O ano era 1989. Eu trabalhava em
um bar no centro de Barueri, mais precisamente, no bar do Rodolfo, que tinha
herdado o negócio do pai. No centro, todos conheciam o comércio como “o bar dos
italianos”.
Eu fizera uma espécie de
arrendamento onde a administração era minha, porém, não era proprietário do
negócio. Assim tinha uma participação nos lucros. Já era cliente antes de
assumir o bar (fato que ocorreria outras duas vezes na vida) e conhecia bem a
clientela.
O local era pequeno, mas abrigava um parque de diversões para
aqueles senhores aposentados que passavam a maior parte do dia na jogatina:
Bilhar, truco, caxeta e toda a sorte de jogos de lógica e pegadinhas. Havia também um público flutuante que
frequentava o local para “tomar uma para abrir o apetite (tem uns que tem o
apetite difícil de abrir...)”, jogar um pouco ou bater papo.
Dentre os frequentadores,
gostaria de destacar três:
Benedito Adherbal Farbo –
advogado da câmara, Nini, como era conhecido, costumava passar no local pela
manhã, na hora do almoço e entrava na jogatina após o serviço. Tinha currículo
extenso: vereador, fundador e proprietário do Jornal D’Oeste, poeta, ator,
promotor cultural, fundador do carnaval de rua da cidade, fundador do grupo
TEMPO (teatro, música e poesia), tinha 3 livros publicados (sobre a cidade de
Barueri), disco gravado (com poesia), mas era, fundamentalmente, um tirador de
sarro. O maior que já conheci.
Sr. Silvério – aposentado. De
mente aguda e olhos sempre atentos, Silvério, não perdia nenhum detalhe. Fora
secretário municipal na gestão de Guilherme Guglielmo, o Perereca, e um dos
responsáveis pela isenção de impostos às empresas que se instalassem no recente
bairro de Alphaville. Era o mais erudito. Tocava piano e contava as histórias das
óperas e clássicos que colocava para tocar no gravador do bar (ele trazia as
fitas gravadas), sob protesto da
maioria.
Armando Torloni – engenheiro –
Trabalha em uma empresa na Chácara Marco (que a Benfica insiste em chamar de
Marcos) e começou a frequentar o local na hora do almoço. Tomava uma ou
duas aguardentes com “uma triscadinha de Cynar para dar cor”. Era muito
refinado, na sua simplicidade. Usava corretamente as palavras e falava
pausadamente. Dizia-se tio da atriz global Cristiane Torloni.
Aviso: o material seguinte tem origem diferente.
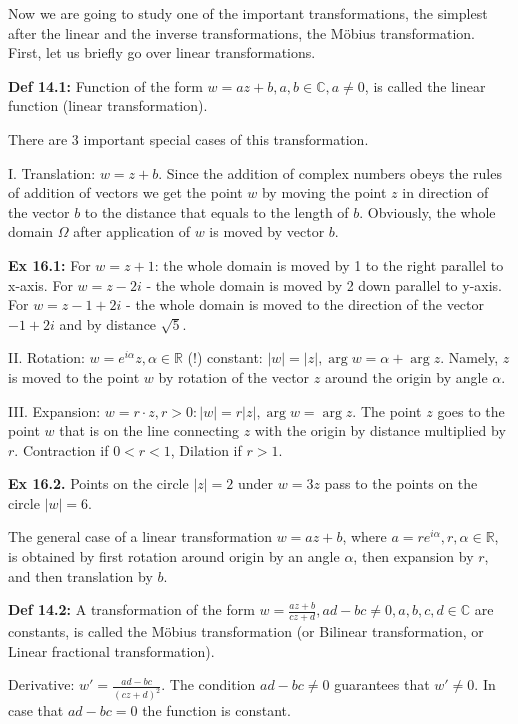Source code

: \documentclass{article}
\begin{document}
Now we are going to study one of the important transformations, the simplest after the linear and the inverse transformations, the Möbius transformation. First, let us briefly go over linear transformations.

\textbf{Def 14.1:} Function of the form $w = az + b, a,b \in \mathbb{C}, a \neq 0$, is called the linear function (linear transformation).

There are 3 important special cases of this transformation.

I. Translation: $w = z + b$. Since the addition of complex numbers obeys the rules of addition of vectors we get the point $w$ by moving the point $z$ in direction of the vector $b$ to the distance that equals to the length of $b$. Obviously, the whole domain $\Omega$ after application of $w$ is moved by vector $b$.

\textbf{Ex 16.1:} For $w = z + 1$: the whole domain is moved by 1 to the right parallel to x-axis. For $w = z - 2i$ - the whole domain is moved by 2 down parallel to y-axis. For $w = z - 1 + 2i$ - the whole domain is moved to the direction of the vector $-1 + 2i$ and by distance $\sqrt{5}$.

II. Rotation: $w = e^{i\alpha}z, \alpha \in \mathbb{R}$ (!) constant: $|w| = |z|, \arg w = \alpha + \arg z$. Namely, $z$ is moved to the point $w$ by rotation of the vector $z$ around the origin by angle $\alpha$.

III. Expansion: $w = r \cdot z, r > 0: |w| = r|z|, \arg w = \arg z$. The point $z$ goes to the point $w$ that is on the line connecting $z$ with the origin by distance multiplied by $r$. Contraction if $0 < r < 1$, Dilation if $r > 1$.

\textbf{Ex 16.2.} Points on the circle $|z| = 2$ under $w = 3z$ pass to
the points on the circle $|w| = 6$.

The general case of a linear transformation $w = az + b$, where $a = re^{i\alpha}, r, \alpha \in \mathbb{R}$, is obtained by first rotation around origin by an angle $\alpha$, then expansion by $r$, and then translation by $b$.

\textbf{Def 14.2:} A transformation of the form $w = \frac{az+b}{cz+d}, ad-bc \neq 0, a,b,c,d \in \mathbb{C}$ are constants, is called the Möbius transformation (or Bilinear transformation, or Linear fractional transformation).

Derivative: $w' = \frac{ad-bc}{(cz+d)^2}$. The condition $ad-bc \neq 0$ guarantees that $w' \neq 0$. In case that $ad-bc = 0$ the function is constant.
\end{document}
Não sei quem apareceu com um jogo de palavras que era muito instrutivo, além de ser uma
espécie de xadrez de palavras misturado com truco. Creio que o responsável foi o Nini . O fato é que começamos a jogar diariamente. Eu, o Nini e o Silvério.
Ríamos muito com as “fechadas de palavras” que dávamos. Nossa diversão chamou a atenção do Armando
que, rapidamente, se juntou ao grupo.
Silvério trouxe um dicionário
Lello para dirimir as dúvidas quando as palavras fugiam do vocabulário usual (o
que era corriqueiro). Eu comecei a buscar, escondido, palavras “esdrúluxas”
para enriquecer meu vocabulário e me armar para as batalhas.
Passaram-se semanas e o jogo foi
perdendo a graça. Pelo excesso. Silvério foi o primeiro que abandonou o jogo,
tornando-se observador. Logo depois, Nini resolveu trocá-lo, ora pelo carteado,
ora pela sinuca.
Na mão contrária, Armando começou
a ficar cada vez mais no bar. Primeiro, começou a estender o horário de almoço,
depois, passou a chegar no bar pela manhã e só ia trabalhar depois do almoço.
Eu estava ficando preocupado com
ele. Pensava: “Tem mais de 60 anos, se perder o emprego é difícil arranjar
outro...”. Não obstante, também estava me enchendo de jogar. Comecei a inventar
desculpas ou fazer parceria para alguém que estava querendo jogar sinuca e não
tinha adversário (é comum donos de bares fazerem esse “sacrifício” pelo
freguês). Armando, recostado no balcão, com voz súplica, pedia para que eu
jogasse dali mesmo. Ficava com dó dele e acabava jogando. Ele anotando no papel
e eu formando a palavra na minha cabeça, enquanto dava minhas tacadas.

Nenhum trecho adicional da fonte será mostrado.